In the records below, find every line with the word "badge" and copy it.

*** RECORDS TO USE Section Begins ***

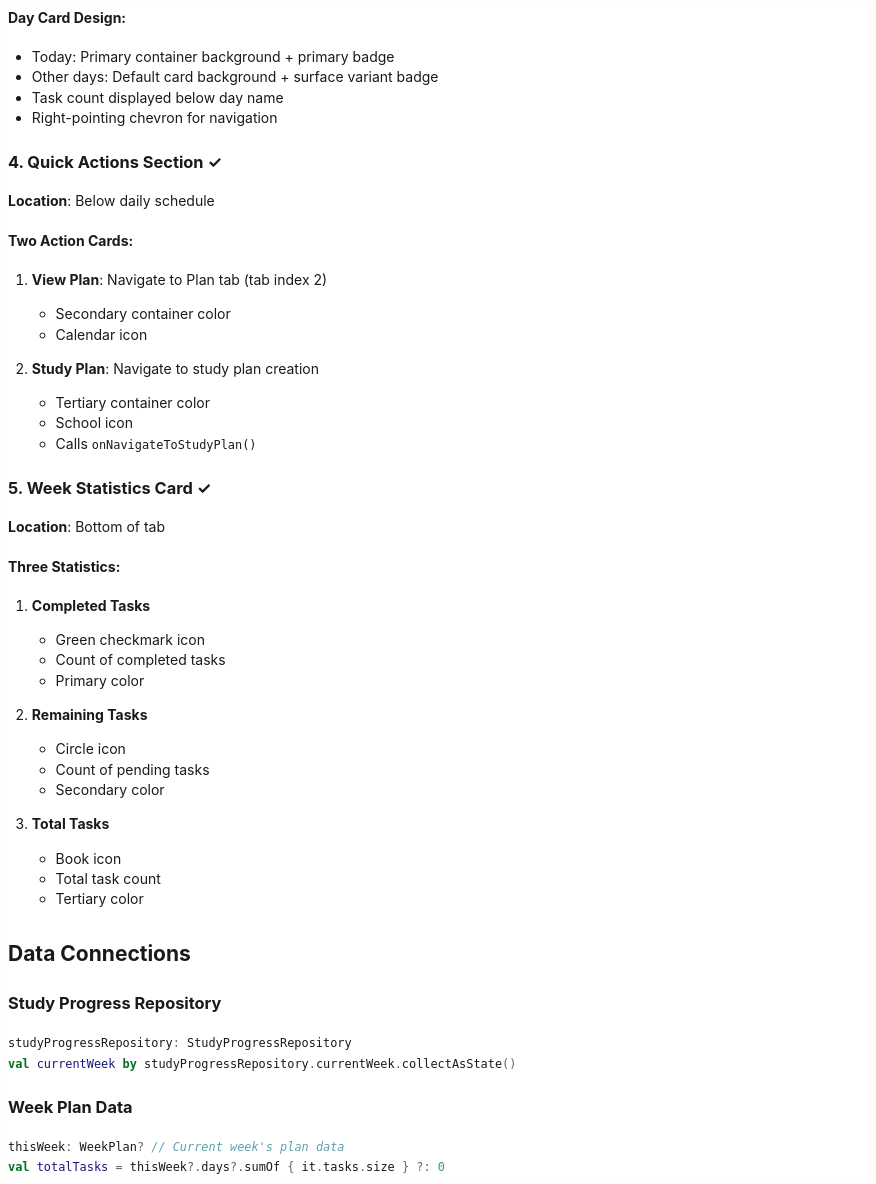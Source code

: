 #### Day Card Design:
- Today: Primary container background + primary badge
- Other days: Default card background + surface variant badge
- Task count displayed below day name
- Right-pointing chevron for navigation

### 4. Quick Actions Section ✓
**Location**: Below daily schedule

#### Two Action Cards:
1. **View Plan**: Navigate to Plan tab (tab index 2)
   - Secondary container color
   - Calendar icon

2. **Study Plan**: Navigate to study plan creation
   - Tertiary container color
   - School icon
   - Calls `onNavigateToStudyPlan()`

### 5. Week Statistics Card ✓
**Location**: Bottom of tab

#### Three Statistics:
1. **Completed Tasks**
   - Green checkmark icon
   - Count of completed tasks
   - Primary color

2. **Remaining Tasks**
   - Circle icon
   - Count of pending tasks
   - Secondary color

3. **Total Tasks**
   - Book icon
   - Total task count
   - Tertiary color

## Data Connections

### Study Progress Repository
```kotlin
studyProgressRepository: StudyProgressRepository
val currentWeek by studyProgressRepository.currentWeek.collectAsState()
```

### Week Plan Data
```kotlin
thisWeek: WeekPlan? // Current week's plan data
val totalTasks = thisWeek?.days?.sumOf { it.tasks.size } ?: 0
```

*** RECORDS TO USE Section Ends ***

» **ANSWER FOR THIS EXERCISE**:
- Today: Primary container background + primary badge
- Other days: Default card background + surface variant badge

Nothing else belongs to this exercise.